FRETによるプロテオリシスのin situ可視化の試み

尝试使用 FRET 观察原位蛋白水解作用

• 批准号: 15659047
• 负责人: 三井 真一
• 金额: $ 1.92万
• 依托单位: Kochi University
• 依托单位国家: 日本
• 项目类别: Grant-in-Aid for Exploratory Research
• 财政年份: 2003
• 资助国家: 日本
• 起止时间: 2003 至 2004
• 项目状态: 已结题
• 来源: https://kaken.nii.ac.jp/en/grant/KAKENHI-PROJECT-15659047/
• 关键词: セリンプロテアーゼ; tissue plasminogen activator; plasminogen; FRET; プロテオリシス

組織型プラスミノーゲンアクチベータ(tPA)をモデルにFRETによるプロテアーゼ活性の検出を試みた。tPAの基質であるマウス・プレプロプラスミノーゲンは812アミノ酸からなるが、581番目のアルギニンのC末側でtPAによる切断・活性化を受ける。この近辺の21アミノ酸をリンカーにしてEYFPとECFPを連結したFRETコンストラクトを作製して、プロテアーゼ活性の可視化を試みた。tPAの基質として作製したEYFP-PLG-ECFPをHEK293細胞に導入して、G418に対する耐性を指標に発現株の取得を行ったが、継代を重ねるにつれて発現細胞の減少が認められた。そこで、このEYFP-PLG-ECFPのN末端にHis-tagを導入して大腸菌にて発現させた。封入体を尿素を含む緩衝液で溶解した後、キレートカラムを用いてEYFP-PLG-ECFPを精製した。精製したEYFP-PLG-ECFPはFRETを示し、430nmの励起光に対して530nmの蛍光を発した。しかしながら、これにtPAを作用させると生理的な切断サイトのみならず、EYFPやECFPに対しても分解活性を示すようで蛍光の発生が消失したことから、GFP変異体のプロテアーゼ感受性を低減させる必要が示唆された。
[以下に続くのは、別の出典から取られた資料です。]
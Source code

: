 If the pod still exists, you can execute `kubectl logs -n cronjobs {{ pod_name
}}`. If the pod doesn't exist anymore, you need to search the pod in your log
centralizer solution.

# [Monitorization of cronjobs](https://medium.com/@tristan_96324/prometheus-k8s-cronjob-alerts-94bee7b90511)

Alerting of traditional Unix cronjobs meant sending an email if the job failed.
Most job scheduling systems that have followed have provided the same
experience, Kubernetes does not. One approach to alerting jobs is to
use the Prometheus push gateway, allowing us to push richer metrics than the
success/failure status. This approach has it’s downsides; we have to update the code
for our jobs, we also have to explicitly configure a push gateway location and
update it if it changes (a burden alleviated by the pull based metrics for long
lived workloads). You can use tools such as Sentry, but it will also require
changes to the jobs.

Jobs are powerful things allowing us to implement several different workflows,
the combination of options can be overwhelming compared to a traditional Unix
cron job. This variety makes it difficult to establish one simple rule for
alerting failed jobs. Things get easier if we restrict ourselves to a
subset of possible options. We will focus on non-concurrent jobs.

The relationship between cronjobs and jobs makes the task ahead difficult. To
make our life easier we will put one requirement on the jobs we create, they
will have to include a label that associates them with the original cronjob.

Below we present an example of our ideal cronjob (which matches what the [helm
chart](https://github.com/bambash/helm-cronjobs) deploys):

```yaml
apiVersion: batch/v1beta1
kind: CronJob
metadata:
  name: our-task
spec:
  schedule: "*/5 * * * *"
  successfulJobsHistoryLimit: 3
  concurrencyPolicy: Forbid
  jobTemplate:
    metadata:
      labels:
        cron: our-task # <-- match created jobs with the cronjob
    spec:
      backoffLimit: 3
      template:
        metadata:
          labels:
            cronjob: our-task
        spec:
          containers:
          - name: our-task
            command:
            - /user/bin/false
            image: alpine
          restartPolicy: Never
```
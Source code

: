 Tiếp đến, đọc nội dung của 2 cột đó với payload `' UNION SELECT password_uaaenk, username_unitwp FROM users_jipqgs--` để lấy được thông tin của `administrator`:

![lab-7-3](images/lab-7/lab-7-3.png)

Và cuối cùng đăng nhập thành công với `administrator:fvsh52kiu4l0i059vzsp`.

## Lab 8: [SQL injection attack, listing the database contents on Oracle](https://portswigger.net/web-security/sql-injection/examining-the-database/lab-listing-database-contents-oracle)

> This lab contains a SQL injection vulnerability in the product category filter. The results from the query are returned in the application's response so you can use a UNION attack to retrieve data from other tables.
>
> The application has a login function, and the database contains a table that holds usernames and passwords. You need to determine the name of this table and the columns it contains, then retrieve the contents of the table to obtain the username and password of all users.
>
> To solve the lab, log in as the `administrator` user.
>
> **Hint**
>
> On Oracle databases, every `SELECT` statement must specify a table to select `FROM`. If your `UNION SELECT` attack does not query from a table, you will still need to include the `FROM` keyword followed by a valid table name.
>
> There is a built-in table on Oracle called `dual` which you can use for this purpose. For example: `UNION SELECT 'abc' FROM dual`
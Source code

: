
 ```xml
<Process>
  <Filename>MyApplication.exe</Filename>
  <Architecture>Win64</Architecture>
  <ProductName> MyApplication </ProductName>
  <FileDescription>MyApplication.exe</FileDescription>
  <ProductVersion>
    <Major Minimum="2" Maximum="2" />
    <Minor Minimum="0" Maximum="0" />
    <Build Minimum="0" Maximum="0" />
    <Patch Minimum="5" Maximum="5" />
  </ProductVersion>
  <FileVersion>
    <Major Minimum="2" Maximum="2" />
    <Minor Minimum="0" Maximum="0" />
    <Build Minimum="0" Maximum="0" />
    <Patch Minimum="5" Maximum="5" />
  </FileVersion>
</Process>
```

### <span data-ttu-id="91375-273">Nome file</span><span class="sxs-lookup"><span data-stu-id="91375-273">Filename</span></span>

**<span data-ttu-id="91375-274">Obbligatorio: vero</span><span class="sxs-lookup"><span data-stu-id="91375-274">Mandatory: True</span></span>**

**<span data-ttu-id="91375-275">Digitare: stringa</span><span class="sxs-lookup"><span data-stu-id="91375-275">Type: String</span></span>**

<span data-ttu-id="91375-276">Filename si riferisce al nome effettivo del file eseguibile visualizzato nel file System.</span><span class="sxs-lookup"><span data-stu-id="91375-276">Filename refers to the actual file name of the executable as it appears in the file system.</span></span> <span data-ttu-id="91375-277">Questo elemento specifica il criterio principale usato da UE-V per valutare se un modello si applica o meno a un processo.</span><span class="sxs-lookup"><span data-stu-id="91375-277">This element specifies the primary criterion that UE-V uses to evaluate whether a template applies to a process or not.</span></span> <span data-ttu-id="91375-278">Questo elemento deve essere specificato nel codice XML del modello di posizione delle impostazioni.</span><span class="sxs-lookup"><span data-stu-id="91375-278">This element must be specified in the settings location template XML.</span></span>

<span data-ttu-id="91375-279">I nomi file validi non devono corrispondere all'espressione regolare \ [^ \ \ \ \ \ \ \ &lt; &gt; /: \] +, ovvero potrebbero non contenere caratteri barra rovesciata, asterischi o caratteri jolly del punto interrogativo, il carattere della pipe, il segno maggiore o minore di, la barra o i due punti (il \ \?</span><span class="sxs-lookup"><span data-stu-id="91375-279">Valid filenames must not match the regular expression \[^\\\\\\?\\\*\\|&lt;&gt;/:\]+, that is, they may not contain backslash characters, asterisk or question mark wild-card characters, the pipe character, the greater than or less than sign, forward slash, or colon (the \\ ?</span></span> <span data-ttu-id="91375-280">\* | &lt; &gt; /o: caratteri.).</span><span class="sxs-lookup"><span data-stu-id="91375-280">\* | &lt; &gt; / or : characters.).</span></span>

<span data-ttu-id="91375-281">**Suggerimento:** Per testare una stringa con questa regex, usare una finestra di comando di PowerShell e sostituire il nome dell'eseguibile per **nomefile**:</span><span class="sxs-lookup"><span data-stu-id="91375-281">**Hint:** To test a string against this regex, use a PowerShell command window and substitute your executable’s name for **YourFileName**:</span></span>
The organization type is selected from the group consisting of FRET, TPA and TPA. tPA matrix is activated by 812 - 581 - 582 - 581 - 881 - 80 - 881 - 81 - 80- This is the first time that EYFP and ECFP have been linked to each other. tPA matrix control EYFP-PLG-ECFP HEK293 cell introduction, G418 resistance indicators, plant acquisition, generation, and cell reduction. EYFP-PLG-ECFP N-terminal His-tag was introduced into E. coli. After dissolution of the encapsulated substance in a buffer solution containing urea, EYFP-PLG-ECFP was used for purification. The EYFP-PLG-ECFP is a perfect system for FRET emission, excitation emission at 430nm and emission emission at 530 nm. EYFP is the most effective way to reduce the sensitivity of human beings.